--- Exercise directions ---
What comes back must be the data itself, retyped exactly.

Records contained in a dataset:

* * * *

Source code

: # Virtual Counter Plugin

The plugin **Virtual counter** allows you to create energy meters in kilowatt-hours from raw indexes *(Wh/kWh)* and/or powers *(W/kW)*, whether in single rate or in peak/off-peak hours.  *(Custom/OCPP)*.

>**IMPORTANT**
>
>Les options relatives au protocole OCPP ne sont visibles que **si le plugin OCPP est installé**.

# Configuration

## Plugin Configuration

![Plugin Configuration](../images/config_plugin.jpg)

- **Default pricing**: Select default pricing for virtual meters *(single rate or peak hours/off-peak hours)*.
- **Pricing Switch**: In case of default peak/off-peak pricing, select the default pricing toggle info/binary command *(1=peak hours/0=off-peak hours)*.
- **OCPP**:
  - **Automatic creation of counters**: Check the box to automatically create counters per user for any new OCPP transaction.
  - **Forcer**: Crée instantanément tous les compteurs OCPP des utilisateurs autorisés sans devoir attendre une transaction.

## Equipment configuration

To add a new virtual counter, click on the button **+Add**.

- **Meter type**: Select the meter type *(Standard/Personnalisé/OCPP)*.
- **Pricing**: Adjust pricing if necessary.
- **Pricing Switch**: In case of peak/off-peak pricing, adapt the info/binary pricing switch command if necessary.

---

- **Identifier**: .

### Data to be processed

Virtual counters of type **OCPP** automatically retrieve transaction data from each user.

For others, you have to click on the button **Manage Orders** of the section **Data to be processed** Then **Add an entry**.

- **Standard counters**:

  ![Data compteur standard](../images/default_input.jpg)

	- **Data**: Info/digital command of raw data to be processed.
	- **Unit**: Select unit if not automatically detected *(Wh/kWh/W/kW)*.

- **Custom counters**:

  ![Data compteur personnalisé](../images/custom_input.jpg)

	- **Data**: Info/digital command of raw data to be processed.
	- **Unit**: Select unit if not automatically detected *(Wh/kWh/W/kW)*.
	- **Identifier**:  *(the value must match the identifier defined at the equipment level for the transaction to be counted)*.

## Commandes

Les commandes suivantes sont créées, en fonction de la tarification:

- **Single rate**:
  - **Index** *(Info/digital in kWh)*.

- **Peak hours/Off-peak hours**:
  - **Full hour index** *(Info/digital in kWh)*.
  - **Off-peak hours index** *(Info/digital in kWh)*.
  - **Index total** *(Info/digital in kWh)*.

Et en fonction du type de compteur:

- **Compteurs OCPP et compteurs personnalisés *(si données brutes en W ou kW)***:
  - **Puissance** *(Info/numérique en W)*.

* * * *

--- Finished exercise ---
Source code

: # Virtual Counter Plugin

The plugin **Virtual counter** allows you to create energy meters in kilowatt-hours from raw indexes *(Wh/kWh)* and/or powers *(W/kW)*, whether in single rate or in peak/off-peak hours.  *(Custom/OCPP)*.

>**IMPORTANT**
>
>Les options relatives au protocole OCPP ne sont visibles que **si le plugin OCPP est installé**.

# Configuration

## Plugin Configuration

![Plugin Configuration](../images/config_plugin.jpg)

- **Default pricing**: Select default pricing for virtual meters *(single rate or peak hours/off-peak hours)*.
- **Pricing Switch**: In case of default peak/off-peak pricing, select the default pricing toggle info/binary command *(1=peak hours/0=off-peak hours)*.
- **OCPP**:
  - **Automatic creation of counters**: Check the box to automatically create counters per user for any new OCPP transaction.
  - **Forcer**: Crée instantanément tous les compteurs OCPP des utilisateurs autorisés sans devoir attendre une transaction.

## Equipment configuration

To add a new virtual counter, click on the button **+Add**.

- **Meter type**: Select the meter type *(Standard/Personnalisé/OCPP)*.
- **Pricing**: Adjust pricing if necessary.
- **Pricing Switch**: In case of peak/off-peak pricing, adapt the info/binary pricing switch command if necessary.

---

- **Identifier**: .

### Data to be processed

Virtual counters of type **OCPP** automatically retrieve transaction data from each user.

For others, you have to click on the button **Manage Orders** of the section **Data to be processed** Then **Add an entry**.

- **Standard counters**:

  ![Data compteur standard](../images/default_input.jpg)

	- **Data**: Info/digital command of raw data to be processed.
	- **Unit**: Select unit if not automatically detected *(Wh/kWh/W/kW)*.

- **Custom counters**:

  ![Data compteur personnalisé](../images/custom_input.jpg)

	- **Data**: Info/digital command of raw data to be processed.
	- **Unit**: Select unit if not automatically detected *(Wh/kWh/W/kW)*.
	- **Identifier**:  *(the value must match the identifier defined at the equipment level for the transaction to be counted)*.

## Commandes

Les commandes suivantes sont créées, en fonction de la tarification:

- **Single rate**:
  - **Index** *(Info/digital in kWh)*.

- **Peak hours/Off-peak hours**:
  - **Full hour index** *(Info/digital in kWh)*.
  - **Off-peak hours index** *(Info/digital in kWh)*.
  - **Index total** *(Info/digital in kWh)*.

Et en fonction du type de compteur:

- **Compteurs OCPP et compteurs personnalisés *(si données brutes en W ou kW)***:
  - **Puissance** *(Info/numérique en W)*.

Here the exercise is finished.